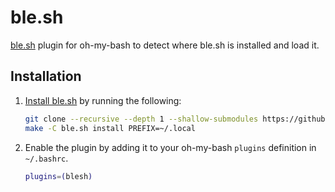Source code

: # ble.sh

[ble.sh](https://github.com/akinomyoga/ble.sh) plugin for oh-my-bash to detect where ble.sh is installed and load it.

## Installation

1. [Install ble.sh](https://github.com/asdf-vm/asdf#setup) by running the following:
    ``` bash
    git clone --recursive --depth 1 --shallow-submodules https://github.com/akinomyoga/ble.sh.git
    make -C ble.sh install PREFIX=~/.local
    ```

2. Enable the plugin by adding it to your oh-my-bash `plugins` definition in `~/.bashrc`.
    ``` sh
    plugins=(blesh)
    ```
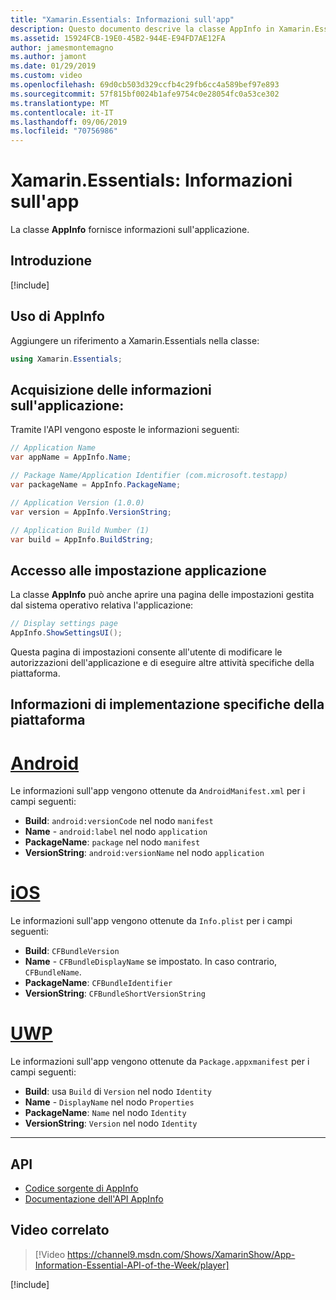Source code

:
 ```yaml
---
title: "Xamarin.Essentials: Informazioni sull'app"
description: Questo documento descrive la classe AppInfo in Xamarin.Essentials, che fornisce informazioni sull'applicazione. Ad esempio, espone il nome e la versione dell'app.
ms.assetid: 15924FCB-19E0-45B2-944E-E94FD7AE12FA
author: jamesmontemagno
ms.author: jamont
ms.date: 01/29/2019
ms.custom: video
ms.openlocfilehash: 69d0cb503d329ccfb4c29fb6cc4a589bef97e893
ms.sourcegitcommit: 57f815bf0024b1afe9754c0e28054fc0a53ce302
ms.translationtype: MT
ms.contentlocale: it-IT
ms.lasthandoff: 09/06/2019
ms.locfileid: "70756986"
---
```

# <a name="xamarinessentials-app-information"></a>Xamarin.Essentials: Informazioni sull'app

La classe **AppInfo** fornisce informazioni sull'applicazione.

## <a name="get-started"></a>Introduzione

[!include[](~/essentials/includes/get-started.md)]

## <a name="using-appinfo"></a>Uso di AppInfo

Aggiungere un riferimento a Xamarin.Essentials nella classe:

```csharp
using Xamarin.Essentials;
```

## <a name="obtaining-application-information"></a>Acquisizione delle informazioni sull'applicazione:

Tramite l'API vengono esposte le informazioni seguenti:

```csharp
// Application Name
var appName = AppInfo.Name;

// Package Name/Application Identifier (com.microsoft.testapp)
var packageName = AppInfo.PackageName;

// Application Version (1.0.0)
var version = AppInfo.VersionString;

// Application Build Number (1)
var build = AppInfo.BuildString;
```

## <a name="displaying-application-settings"></a>Accesso alle impostazione applicazione

La classe **AppInfo** può anche aprire una pagina delle impostazioni gestita dal sistema operativo relativa l'applicazione:

```csharp
// Display settings page
AppInfo.ShowSettingsUI();
```

Questa pagina di impostazioni consente all'utente di modificare le autorizzazioni dell'applicazione e di eseguire altre attività specifiche della piattaforma.

## <a name="platform-implementation-specifics"></a>Informazioni di implementazione specifiche della piattaforma

# <a name="androidtabandroid"></a>[Android](#tab/android)

Le informazioni sull'app vengono ottenute da `AndroidManifest.xml` per i campi seguenti:

- **Build**: `android:versionCode` nel nodo `manifest`
- **Name** - `android:label` nel nodo `application`
- **PackageName**: `package` nel nodo `manifest`
- **VersionString**: `android:versionName` nel nodo `application`

# <a name="iostabios"></a>[iOS](#tab/ios)

Le informazioni sull'app vengono ottenute da `Info.plist` per i campi seguenti:

- **Build**: `CFBundleVersion`
- **Name** - `CFBundleDisplayName` se impostato. In caso contrario, `CFBundleName`.
- **PackageName**: `CFBundleIdentifier`
- **VersionString**: `CFBundleShortVersionString`

# <a name="uwptabuwp"></a>[UWP](#tab/uwp)

Le informazioni sull'app vengono ottenute da `Package.appxmanifest` per i campi seguenti:

- **Build**: usa `Build` di `Version` nel nodo `Identity`
- **Name** - `DisplayName` nel nodo `Properties`
- **PackageName**: `Name` nel nodo `Identity`
- **VersionString**: `Version` nel nodo `Identity`

--------------

## <a name="api"></a>API

- [Codice sorgente di AppInfo](https://github.com/xamarin/Essentials/tree/master/Xamarin.Essentials/AppInfo)
- [Documentazione dell'API AppInfo](xref:Xamarin.Essentials.AppInfo)

## <a name="related-video"></a>Video correlato

> [!Video https://channel9.msdn.com/Shows/XamarinShow/App-Information-Essential-API-of-the-Week/player]

[!include[](~/essentials/includes/xamarin-show-essentials.md)]
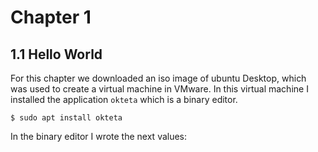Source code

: # Chapter 1
## 1.1 Hello World

For this chapter we downloaded an iso image of ubuntu Desktop, which was used to create a virtual machine in VMware. In this virtual machine I installed the application `okteta` which is a binary editor. 
```
$ sudo apt install okteta
```
In the binary editor I wrote the next values:
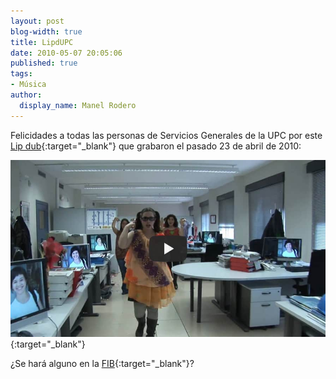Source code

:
 ```yaml
---
layout: post
blog-width: true
title: LipdUPC
date: 2010-05-07 20:05:06
published: true
tags:
- Música
author:
  display_name: Manel Rodero
---
```


Felicidades a todas las personas de Servicios Generales de la UPC por este [Lip dub](https://en.wikipedia.org/wiki/Lipdub){:target="_blank"} que grabaron el pasado 23 de abril de 2010:

[![LipdUPC](/assets/img/blog/2010-05-07_image_1.jpg)](https://www.youtube.com/watch?v=5wNbaFB_4OQ "LipdUPC"){:target="_blank"}

¿Se hará alguno en la [FIB](https://www.fib.upc.edu/){:target="_blank"}?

*-*-*

* **Brief**
Everything in the material must be duplicated exactly, except the pictures.

* **Answer to the exercise**
Source code

: # ble.sh

[ble.sh](https://github.com/akinomyoga/ble.sh) plugin for oh-my-bash to detect where ble.sh is installed and load it.

## Installation

1. [Install ble.sh](https://github.com/asdf-vm/asdf#setup) by running the following:
    ``` bash
    git clone --recursive --depth 1 --shallow-submodules https://github.com/akinomyoga/ble.sh.git
    make -C ble.sh install PREFIX=~/.local
    ```

2. Enable the plugin by adding it to your oh-my-bash `plugins` definition in `~/.bashrc`.
    ``` sh
    plugins=(blesh)
    ```
Source code

:
 ```yaml
---
title: "Xamarin.Essentials: Informazioni sull'app"
description: Questo documento descrive la classe AppInfo in Xamarin.Essentials, che fornisce informazioni sull'applicazione. Ad esempio, espone il nome e la versione dell'app.
ms.assetid: 15924FCB-19E0-45B2-944E-E94FD7AE12FA
author: jamesmontemagno
ms.author: jamont
ms.date: 01/29/2019
ms.custom: video
ms.openlocfilehash: 69d0cb503d329ccfb4c29fb6cc4a589bef97e893
ms.sourcegitcommit: 57f815bf0024b1afe9754c0e28054fc0a53ce302
ms.translationtype: MT
ms.contentlocale: it-IT
ms.lasthandoff: 09/06/2019
ms.locfileid: "70756986"
---
```

# <a name="xamarinessentials-app-information"></a>Xamarin.Essentials: Informazioni sull'app

La classe **AppInfo** fornisce informazioni sull'applicazione.

## <a name="get-started"></a>Introduzione

[!include[](~/essentials/includes/get-started.md)]

## <a name="using-appinfo"></a>Uso di AppInfo

Aggiungere un riferimento a Xamarin.Essentials nella classe:

```csharp
using Xamarin.Essentials;
```

## <a name="obtaining-application-information"></a>Acquisizione delle informazioni sull'applicazione:

Tramite l'API vengono esposte le informazioni seguenti:

```csharp
// Application Name
var appName = AppInfo.Name;

// Package Name/Application Identifier (com.microsoft.testapp)
var packageName = AppInfo.PackageName;

// Application Version (1.0.0)
var version = AppInfo.VersionString;

// Application Build Number (1)
var build = AppInfo.BuildString;
```

## <a name="displaying-application-settings"></a>Accesso alle impostazione applicazione

La classe **AppInfo** può anche aprire una pagina delle impostazioni gestita dal sistema operativo relativa l'applicazione:

```csharp
// Display settings page
AppInfo.ShowSettingsUI();
```

Questa pagina di impostazioni consente all'utente di modificare le autorizzazioni dell'applicazione e di eseguire altre attività specifiche della piattaforma.

## <a name="platform-implementation-specifics"></a>Informazioni di implementazione specifiche della piattaforma

# <a name="androidtabandroid"></a>[Android](#tab/android)

Le informazioni sull'app vengono ottenute da `AndroidManifest.xml` per i campi seguenti:

- **Build**: `android:versionCode` nel nodo `manifest`
- **Name** - `android:label` nel nodo `application`
- **PackageName**: `package` nel nodo `manifest`
- **VersionString**: `android:versionName` nel nodo `application`

# <a name="iostabios"></a>[iOS](#tab/ios)

Le informazioni sull'app vengono ottenute da `Info.plist` per i campi seguenti:

- **Build**: `CFBundleVersion`
- **Name** - `CFBundleDisplayName` se impostato. In caso contrario, `CFBundleName`.
- **PackageName**: `CFBundleIdentifier`
- **VersionString**: `CFBundleShortVersionString`

# <a name="uwptabuwp"></a>[UWP](#tab/uwp)

Le informazioni sull'app vengono ottenute da `Package.appxmanifest` per i campi seguenti:

- **Build**: usa `Build` di `Version` nel nodo `Identity`
- **Name** - `DisplayName` nel nodo `Properties`
- **PackageName**: `Name` nel nodo `Identity`
- **VersionString**: `Version` nel nodo `Identity`

--------------

## <a name="api"></a>API

- [Codice sorgente di AppInfo](https://github.com/xamarin/Essentials/tree/master/Xamarin.Essentials/AppInfo)
- [Documentazione dell'API AppInfo](xref:Xamarin.Essentials.AppInfo)

## <a name="related-video"></a>Video correlato

> [!Video https://channel9.msdn.com/Shows/XamarinShow/App-Information-Essential-API-of-the-Week/player]

[!include[](~/essentials/includes/xamarin-show-essentials.md)]
Source code

: # Chapter 1
## 1.1 Hello World

For this chapter we downloaded an iso image of ubuntu Desktop, which was used to create a virtual machine in VMware. In this virtual machine I installed the application `okteta` which is a binary editor. 
```
$ sudo apt install okteta
```
In the binary editor I wrote the next values:
Source code

:
 ```yaml
---
layout: post
blog-width: true
title: LipdUPC
date: 2010-05-07 20:05:06
published: true
tags:
- Música
author:
  display_name: Manel Rodero
---
```


Felicidades a todas las personas de Servicios Generales de la UPC por este [Lip dub](https://en.wikipedia.org/wiki/Lipdub){:target="_blank"} que grabaron el pasado 23 de abril de 2010:

[![LipdUPC](/assets/img/blog/2010-05-07_image_1.jpg)](https://www.youtube.com/watch?v=5wNbaFB_4OQ "LipdUPC"){:target="_blank"}

¿Se hará alguno en la [FIB](https://www.fib.upc.edu/){:target="_blank"}?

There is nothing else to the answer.